A quick Google search reveals the websites of multiple equine veterinary clinics in the United States clearly promoting the use of medical and veterinary devices such as MAP-5, polyglycan, ChondroProtec and PentAussie as joint therapies in injected drug form.
• MAP-5 is a veterinary device composed of hyaluronate sodium manufactured and labeled as a substance to enhance the collection and cryopreservation of embryos and semen. But it is also being used via intra-articular and intravenous injections as joint therapy. Hyaluronate sodium is also the main ingredient of the FDA-approved drug Legend.

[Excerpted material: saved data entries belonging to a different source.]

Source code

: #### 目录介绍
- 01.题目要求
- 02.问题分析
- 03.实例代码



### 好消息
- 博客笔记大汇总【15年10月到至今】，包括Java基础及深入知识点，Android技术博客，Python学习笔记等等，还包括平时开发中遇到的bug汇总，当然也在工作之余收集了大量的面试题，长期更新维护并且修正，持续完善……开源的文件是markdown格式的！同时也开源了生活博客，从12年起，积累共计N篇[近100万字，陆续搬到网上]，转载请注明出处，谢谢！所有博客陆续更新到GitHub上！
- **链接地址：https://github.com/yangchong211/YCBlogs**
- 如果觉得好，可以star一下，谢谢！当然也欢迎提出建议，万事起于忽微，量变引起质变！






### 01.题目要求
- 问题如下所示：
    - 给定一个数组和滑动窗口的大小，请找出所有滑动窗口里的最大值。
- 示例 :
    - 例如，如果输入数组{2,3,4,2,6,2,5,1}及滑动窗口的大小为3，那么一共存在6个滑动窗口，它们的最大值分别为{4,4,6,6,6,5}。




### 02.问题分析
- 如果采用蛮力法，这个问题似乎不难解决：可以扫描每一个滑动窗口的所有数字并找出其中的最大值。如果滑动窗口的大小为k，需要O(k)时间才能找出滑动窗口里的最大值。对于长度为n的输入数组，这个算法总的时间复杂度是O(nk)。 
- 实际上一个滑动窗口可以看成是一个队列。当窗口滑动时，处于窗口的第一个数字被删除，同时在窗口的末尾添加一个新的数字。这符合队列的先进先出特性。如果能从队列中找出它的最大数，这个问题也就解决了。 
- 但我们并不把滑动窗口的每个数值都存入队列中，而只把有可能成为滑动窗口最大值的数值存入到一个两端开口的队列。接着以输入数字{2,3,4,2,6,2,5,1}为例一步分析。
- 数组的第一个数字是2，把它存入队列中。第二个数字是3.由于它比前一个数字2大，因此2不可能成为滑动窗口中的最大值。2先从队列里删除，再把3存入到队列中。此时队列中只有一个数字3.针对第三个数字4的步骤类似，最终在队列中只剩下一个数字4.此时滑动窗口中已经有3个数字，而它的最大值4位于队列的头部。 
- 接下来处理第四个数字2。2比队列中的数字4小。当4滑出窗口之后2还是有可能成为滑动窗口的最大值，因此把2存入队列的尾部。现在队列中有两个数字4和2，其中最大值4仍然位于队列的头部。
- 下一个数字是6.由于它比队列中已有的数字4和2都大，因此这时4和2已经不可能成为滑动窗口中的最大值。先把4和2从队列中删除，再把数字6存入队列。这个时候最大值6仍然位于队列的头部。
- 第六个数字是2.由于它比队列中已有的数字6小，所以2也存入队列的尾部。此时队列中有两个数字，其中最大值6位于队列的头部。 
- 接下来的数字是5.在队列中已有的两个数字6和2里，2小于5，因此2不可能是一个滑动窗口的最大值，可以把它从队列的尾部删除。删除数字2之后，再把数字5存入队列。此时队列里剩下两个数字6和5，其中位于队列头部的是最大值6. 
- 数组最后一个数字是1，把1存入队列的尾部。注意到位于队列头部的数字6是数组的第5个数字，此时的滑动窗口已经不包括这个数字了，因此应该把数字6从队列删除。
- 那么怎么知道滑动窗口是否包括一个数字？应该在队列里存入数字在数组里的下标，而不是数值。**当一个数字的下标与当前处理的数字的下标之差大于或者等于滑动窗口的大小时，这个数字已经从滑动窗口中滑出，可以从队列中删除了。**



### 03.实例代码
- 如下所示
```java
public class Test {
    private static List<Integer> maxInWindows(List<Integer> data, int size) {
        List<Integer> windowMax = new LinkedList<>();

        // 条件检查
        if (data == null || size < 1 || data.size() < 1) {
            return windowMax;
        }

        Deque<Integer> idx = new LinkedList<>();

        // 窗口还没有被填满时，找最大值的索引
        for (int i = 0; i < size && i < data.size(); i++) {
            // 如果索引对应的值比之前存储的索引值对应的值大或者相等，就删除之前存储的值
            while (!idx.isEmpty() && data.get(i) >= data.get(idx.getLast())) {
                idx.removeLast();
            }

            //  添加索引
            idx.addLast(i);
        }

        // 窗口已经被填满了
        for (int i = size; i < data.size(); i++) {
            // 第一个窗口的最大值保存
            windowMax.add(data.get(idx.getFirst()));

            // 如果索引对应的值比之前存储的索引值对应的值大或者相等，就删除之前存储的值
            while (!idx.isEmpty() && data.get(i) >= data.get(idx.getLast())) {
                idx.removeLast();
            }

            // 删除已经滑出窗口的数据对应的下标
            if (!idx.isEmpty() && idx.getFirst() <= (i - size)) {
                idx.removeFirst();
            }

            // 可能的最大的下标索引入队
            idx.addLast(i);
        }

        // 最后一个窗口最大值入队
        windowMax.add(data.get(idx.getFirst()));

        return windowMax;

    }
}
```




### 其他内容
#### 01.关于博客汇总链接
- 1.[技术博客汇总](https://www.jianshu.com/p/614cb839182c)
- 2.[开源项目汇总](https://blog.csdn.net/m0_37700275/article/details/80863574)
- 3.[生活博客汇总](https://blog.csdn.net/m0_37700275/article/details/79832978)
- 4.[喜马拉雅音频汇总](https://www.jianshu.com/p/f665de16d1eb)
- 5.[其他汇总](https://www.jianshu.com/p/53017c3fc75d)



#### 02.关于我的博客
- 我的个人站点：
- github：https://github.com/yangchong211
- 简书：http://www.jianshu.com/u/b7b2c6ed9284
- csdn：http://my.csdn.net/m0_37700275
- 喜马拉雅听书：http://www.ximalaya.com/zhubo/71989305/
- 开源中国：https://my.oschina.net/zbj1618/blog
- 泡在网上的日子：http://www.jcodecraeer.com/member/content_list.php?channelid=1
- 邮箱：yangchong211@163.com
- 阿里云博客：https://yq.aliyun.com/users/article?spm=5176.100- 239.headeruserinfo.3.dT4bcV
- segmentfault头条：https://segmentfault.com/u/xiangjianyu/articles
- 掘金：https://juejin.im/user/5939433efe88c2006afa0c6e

• Polyglycan, a veterinary device, contains hyaluronic acid, sodium chondroitin sulfate and N-acetyl-D-glucosamine. It is labeled as a post-surgical lavage for synovial compartments, i.e., it is intended to replace synovial fluid lost during surgery. But it is also being administered intravenously and intra-articularly as joint therapy.

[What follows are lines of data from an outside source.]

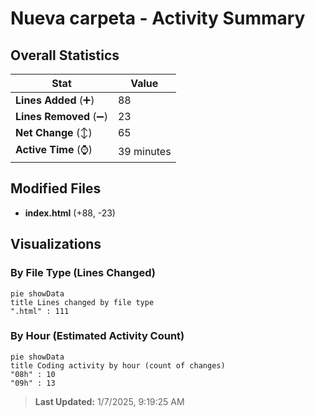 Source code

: # Nueva carpeta - Activity Summary 

## Overall Statistics

| Stat                   | Value                                                             |
| ---------------------- | ----------------------------------------------------------------- |
| **Lines Added** (➕)   | 88                                          |
| **Lines Removed** (➖) | 23                                        |
| **Net Change** (↕)    | 65                |
| **Active Time** (⌚)   | 39 minutes |


## Modified Files
- **index.html** (+88, -23)

## Visualizations

### By File Type (Lines Changed)

```mermaid
pie showData
title Lines changed by file type
".html" : 111
```

### By Hour (Estimated Activity Count)

```mermaid
pie showData
title Coding activity by hour (count of changes)
"08h" : 10
"09h" : 13
```


> **Last Updated:** 1/7/2025, 9:19:25 AM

• ChondroProtec (polysulfated glycosaminoglycan) is a human medical and veterinary device labeled for topical application on wounds such as skin lesions, burns, or surgical incisions. But it is being injected intra-muscularly as a joint therapy. Polysulfated glycosaminoglycan is also contained in the FDA-approved drug Adequan.

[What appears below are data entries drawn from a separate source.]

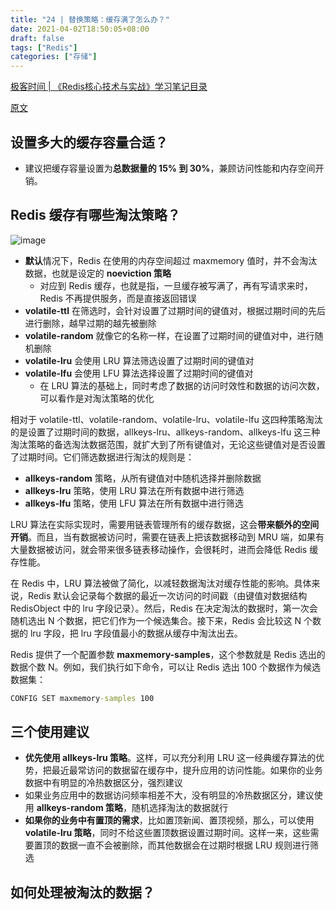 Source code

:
 ```yaml
---
title: "24 | 替换策略：缓存满了怎么办？"
date: 2021-04-02T18:50:05+08:00
draft: false
tags: ["Redis"]
categories: ["存储"]
---
```


[极客时间 | 《Redis核心技术与实战》学习笔记目录](../dir)

[原文](https://time.geekbang.org/column/article/294640)

## 设置多大的缓存容量合适？

- 建议把缓存容量设置为**总数据量的 15% 到 30%**，兼顾访问性能和内存空间开销。

## Redis 缓存有哪些淘汰策略？

![image](../../../../../post/storage/redis/geekbang/images/chap24-1.jpg)

- **默认**情况下，Redis 在使用的内存空间超过 maxmemory 值时，并不会淘汰数据，也就是设定的 **noeviction 策略**
  - 对应到 Redis 缓存，也就是指，一旦缓存被写满了，再有写请求来时，Redis 不再提供服务，而是直接返回错误
- **volatile-ttl** 在筛选时，会针对设置了过期时间的键值对，根据过期时间的先后进行删除，越早过期的越先被删除
- **volatile-random** 就像它的名称一样，在设置了过期时间的键值对中，进行随机删除
- **volatile-lru** 会使用 LRU 算法筛选设置了过期时间的键值对
- **volatile-lfu** 会使用 LFU 算法选择设置了过期时间的键值对
  - 在 LRU 算法的基础上，同时考虑了数据的访问时效性和数据的访问次数，可以看作是对淘汰策略的优化

相对于 volatile-ttl、volatile-random、volatile-lru、volatile-lfu 这四种策略淘汰的是设置了过期时间的数据，allkeys-lru、allkeys-random、allkeys-lfu 这三种淘汰策略的备选淘汰数据范围，就扩大到了所有键值对，无论这些键值对是否设置了过期时间。它们筛选数据进行淘汰的规则是：

- **allkeys-random** 策略，从所有键值对中随机选择并删除数据
- **allkeys-lru** 策略，使用 LRU 算法在所有数据中进行筛选
- **allkeys-lfu** 策略，使用 LFU 算法在所有数据中进行筛选

LRU 算法在实际实现时，需要用链表管理所有的缓存数据，这会**带来额外的空间开销**。而且，当有数据被访问时，需要在链表上把该数据移动到 MRU 端，如果有大量数据被访问，就会带来很多链表移动操作，会很耗时，进而会降低 Redis 缓存性能。

在 Redis 中，LRU 算法被做了简化，以减轻数据淘汰对缓存性能的影响。具体来说，Redis 默认会记录每个数据的最近一次访问的时间戳（由键值对数据结构 RedisObject 中的 lru 字段记录）。然后，Redis 在决定淘汰的数据时，第一次会随机选出 N 个数据，把它们作为一个候选集合。接下来，Redis 会比较这 N 个数据的 lru 字段，把 lru 字段值最小的数据从缓存中淘汰出去。

Redis 提供了一个配置参数 **maxmemory-samples**，这个参数就是 Redis 选出的数据个数 N。例如，我们执行如下命令，可以让 Redis 选出 100 个数据作为候选数据集：

```cmd
CONFIG SET maxmemory-samples 100
```

## 三个使用建议

- **优先使用 allkeys-lru 策略**。这样，可以充分利用 LRU 这一经典缓存算法的优势，把最近最常访问的数据留在缓存中，提升应用的访问性能。如果你的业务数据中有明显的冷热数据区分，强烈建议
- 如果业务应用中的数据访问频率相差不大，没有明显的冷热数据区分，建议使用 **allkeys-random 策略**，随机选择淘汰的数据就行
- **如果你的业务中有置顶的需求**，比如置顶新闻、置顶视频，那么，可以使用 **volatile-lru 策略**，同时不给这些置顶数据设置过期时间。这样一来，这些需要置顶的数据一直不会被删除，而其他数据会在过期时根据 LRU 规则进行筛选

## 如何处理被淘汰的数据？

• PentAussie (pentosan polysulfate sodium and N-acetyl-glucosamine) is a veterinary device also labeled as a post-surgical joint lavage. It contains the same drugs found in the Australian joint therapy drug Pentosan, which is not FDA-approved in the United States but is approved and licensed in Australia. PentAussie is being used intramuscularly and intra-articularly.
If a substance is injected into the horse’s vein or muscle, then it is metabolized by the horse’s body and is therefore, by the FDA’s definition, a drug. In addition, if it is injected into a joint, it affects the joint in a chemical manner, and is, again, by definition a drug.
The Case Of CompoundingThe use of compounded forms of FDA-approved and non-FDA-approved drugs is also attracting attention in veterinary medicine. The Chronicle of the Horse published a comprehensive article about compounded drugs in the Nov. 6, 2009 issue.
The FDA even released a newsletter to veterinarians that clarified the issue: “The key difference between an animal device and an animal drug is how the product works. If it relies on a chemical action occurring in or on the animal’s body to work, the product is a drug, not a device. If it needs to be metabolized by the animal’s body to work, the product is a drug, not a device.
“Unlike animal drugs, animal devices do not have to be approved by FDA before they can be marketed.”